The only voice to raise any sort of jovial spirit on this seasonal misfire belongs to guest rapper Busta Rhymes on an otherwise execrable “Drummer Boy.”
When you have to append a song title with the disclaimer “SuperFestive!” as the Beebs does on a duet with Mariah Carey on a cover of her enduring ’90s hit, “All I Want for Christmas Is You” you have a problem.
“Glee” Cast, “Glee: The Music, The Christmas Album Volume 2” “Glee” isn’t the hit it was last season when its first Christmas tie-in album was issued, but the studio hopes just enough fans remain to make Volume 2 a stocking stuffer.
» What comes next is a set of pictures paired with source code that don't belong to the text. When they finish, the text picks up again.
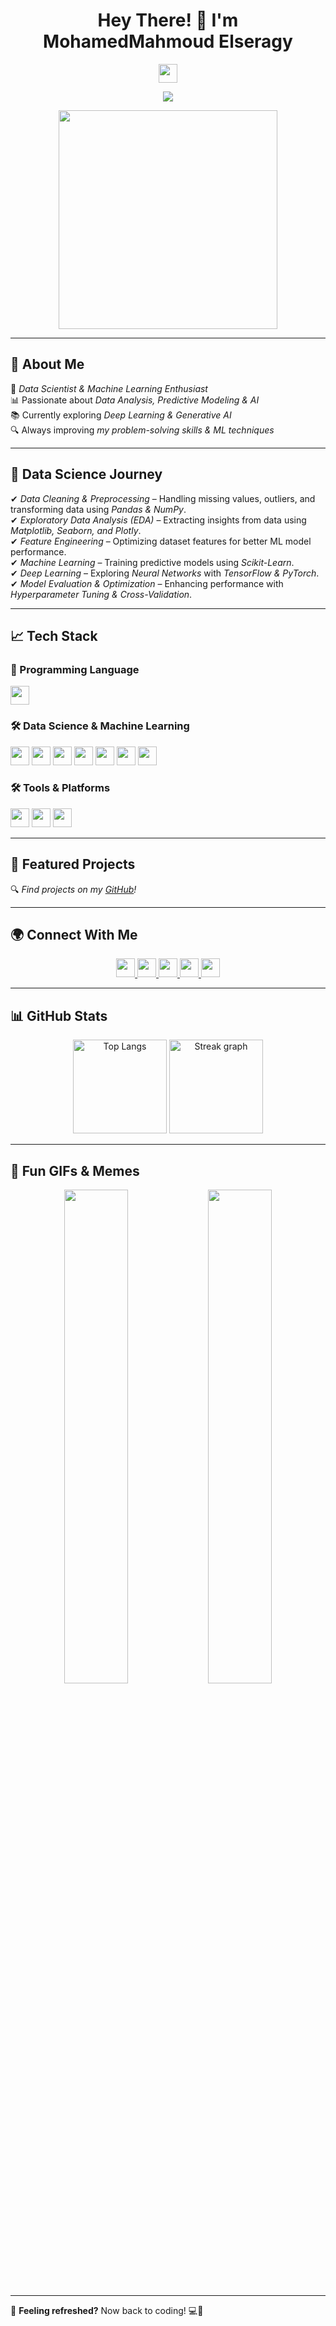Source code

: <h1 align="center">Hey There! 👋 I'm MohamedMahmoud Elseragy</h1>

<p align="center">
  <img src="https://media.giphy.com/media/hvRJCLFzcasrR4ia7z/giphy.gif" width="30px">
</p>

<p align="center">
  <img src="https://readme-typing-svg.herokuapp.com?font=Fira+Code&size=22&pause=1000&color=F7B93E&center=true&vCenter=true&width=550&lines=Data+Scientist+%7C+Machine+Learning+%7C+AI+Explorer;Passionate+about+Data+%26+AI;Turning+Data+into+Insights!" />
</p>

<p align="center">
  <img src="https://media.giphy.com/media/qgQUggAC3Pfv687qPC/giphy.gif" width="350">
</p>

---

## 🚀 About Me  
🎯 *Data Scientist & Machine Learning Enthusiast*  
📊 Passionate about *Data Analysis, Predictive Modeling & AI*  
📚 Currently exploring *Deep Learning & Generative AI*  
🔍 Always improving *my problem-solving skills & ML techniques*  

---

## 🔬 Data Science Journey  

✔ *Data Cleaning & Preprocessing* – Handling missing values, outliers, and transforming data using *Pandas & NumPy*.  
✔ *Exploratory Data Analysis (EDA)* – Extracting insights from data using *Matplotlib, Seaborn, and Plotly*.  
✔ *Feature Engineering* – Optimizing dataset features for better ML model performance.  
✔ *Machine Learning* – Training predictive models using *Scikit-Learn*.  
✔ *Deep Learning* – Exploring *Neural Networks* with *TensorFlow & PyTorch*.  
✔ *Model Evaluation & Optimization* – Enhancing performance with *Hyperparameter Tuning & Cross-Validation*.  

---

## 📈 Tech Stack  

### 🐍 Programming Language  
<p align="left">
  <img src="https://img.shields.io/badge/Python-FFD43B?logo=python&logoColor=blue&style=for-the-badge" height="30" />
</p>

### 🛠 Data Science & Machine Learning  
<p align="left">
  <img src="https://img.shields.io/badge/Pandas-150458?logo=pandas&logoColor=white&style=for-the-badge" height="30" />
  <img src="https://img.shields.io/badge/NumPy-013243?logo=numpy&logoColor=white&style=for-the-badge" height="30" />
  <img src="https://img.shields.io/badge/Matplotlib-11557C?logo=matplotlib&logoColor=white&style=for-the-badge" height="30" />
  <img src="https://img.shields.io/badge/Seaborn-009688?logo=seaborn&logoColor=white&style=for-the-badge" height="30" />
  <img src="https://img.shields.io/badge/Scikit--learn-F7931E?logo=scikit-learn&logoColor=white&style=for-the-badge" height="30" />
  <img src="https://img.shields.io/badge/TensorFlow-FF6F00?logo=tensorflow&logoColor=white&style=for-the-badge" height="30" />
  <img src="https://img.shields.io/badge/PyTorch-EE4C2C?logo=pytorch&logoColor=white&style=for-the-badge" height="30" />
</p>

### 🛠 Tools & Platforms  
<p align="left">
  <img src="https://img.shields.io/badge/Jupyter-F37626?logo=jupyter&logoColor=black&style=for-the-badge" height="30" />
  <img src="https://img.shields.io/badge/GitHub-181717?logo=github&logoColor=white&style=for-the-badge" height="30" />
  <img src="https://img.shields.io/badge/VSCode-007ACC?logo=visual-studio-code&logoColor=white&style=for-the-badge" height="30" />
</p>

---

## 🚀 Featured Projects  

 

🔍 *Find  projects on my [GitHub](https://github.com/mohamedmahmoud26)!*  

---

## 🌍 Connect With Me  

<p align="center">
  <a href="[https://linkedin.com/in/YOUR_LINKEDIN](https://www.linkedin.com/in/mohamed-mahmoud-11b212271/)">
    <img src="https://img.shields.io/badge/LinkedIn-0A66C2?style=for-the-badge&logo=linkedin&logoColor=white" height="30" />
  </a>
  <a href="mailto:YOUR_EMAIL">
    <img src="https://img.shields.io/badge/Email-D14836?style=for-the-badge&logo=gmail&logoColor=white" height="30" />
  </a>
  <a href="[https://www.kaggle.com/YOUR_KAGGLE](https://www.kaggle.com/mohamedmahmoud111)">
    <img src="https://img.shields.io/badge/Kaggle-20BEFF?style=for-the-badge&logo=kaggle&logoColor=white" height="30" />
  </a>
  <a href="[https://www.instagram.com/YOUR_INSTAGRAM](https://www.instagram.com/mohamed__elseragy?igsh=ZWt2ejRic3ZwOWw=)">
    <img src="https://img.shields.io/badge/Instagram-E4405F?style=for-the-badge&logo=instagram&logoColor=white" height="30" />
  </a>
  <a href="@seegooooo">
    <img src="https://img.shields.io/badge/Telegram-26A5E4?style=for-the-badge&logo=telegram&logoColor=white" height="30" />
  </a>
</p>

---

## 📊 GitHub Stats  

<p align="center">
  <img src="https://github-readme-stats.vercel.app/api/top-langs?username=YOUR_GITHUB_USERNAME&locale=en&hide_title=false&layout=compact&card_width=320&langs_count=7&theme=radical&hide_border=true" height="150" alt="Top Langs"/>
  <img src="https://streak-stats.demolab.com?user=YOUR_GITHUB_USERNAME&theme=radical&hide_border=true" height="150" alt="Streak graph"/>
</p>

---

## 🤖 Fun GIFs & Memes  
<p align="center">
  <img src="https://media.giphy.com/media/QTfX9Ejfra3ZmNxh6B/giphy.gif" width="45%"/>
  <img src="https://media.giphy.com/media/LmNwrBhejkK9EFP504/giphy.gif" width="45%"/>
</p>

---


🔹 **Feeling refreshed?** Now back to coding! 💻🚀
The reality: It’s not looking good at McKinley High when the entire Glee club is trumped by newcomer Damian McGinty, winner of “The Glee Project,” a reality show that gave its winners parts on the parent program.
Perhaps producers realized the homogenized voices of the real “Glee” cast tend to blend into a one-size-fits-all tub of egg nog over an entire CD. McGinty, unlike the interchangeable Darren Criss, Matthew Morrison, Cory Monteith et al., has a rich, distinct tone on his fine offering, “Blue Christmas.” Among the New Directions, only Brittany (Heather Morris) has any real fun on a discoey “Christmas Wrapping” number.
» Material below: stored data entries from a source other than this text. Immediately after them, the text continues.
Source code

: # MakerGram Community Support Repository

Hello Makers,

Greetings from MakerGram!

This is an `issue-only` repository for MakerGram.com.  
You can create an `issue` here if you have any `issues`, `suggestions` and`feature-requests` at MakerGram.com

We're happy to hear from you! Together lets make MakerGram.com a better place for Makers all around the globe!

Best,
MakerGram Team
Joey + Rory, “A Farmhouse Christmas”
For a fresh take on Christmas music, husband-and-wife country duo Joey and Rory Feek, finalists on CMT’s “Can You Duet” in 2008, offer 12 songs, 10 of which are either new or not generally associated with Christmas (such as Merle Haggard’s downbeat “If We Make It Through December,” which features harmonies from the legend).
Though not the most festive holiday album in the pile – song titles include “Let It Snow (Somewhere Else)” and “What the Hell (It’s the Holidays)” – there’s a certain rustic charm to the well-played music here. Joey’s voice also has a nip of Dolly Parton in it, albeit not as perky.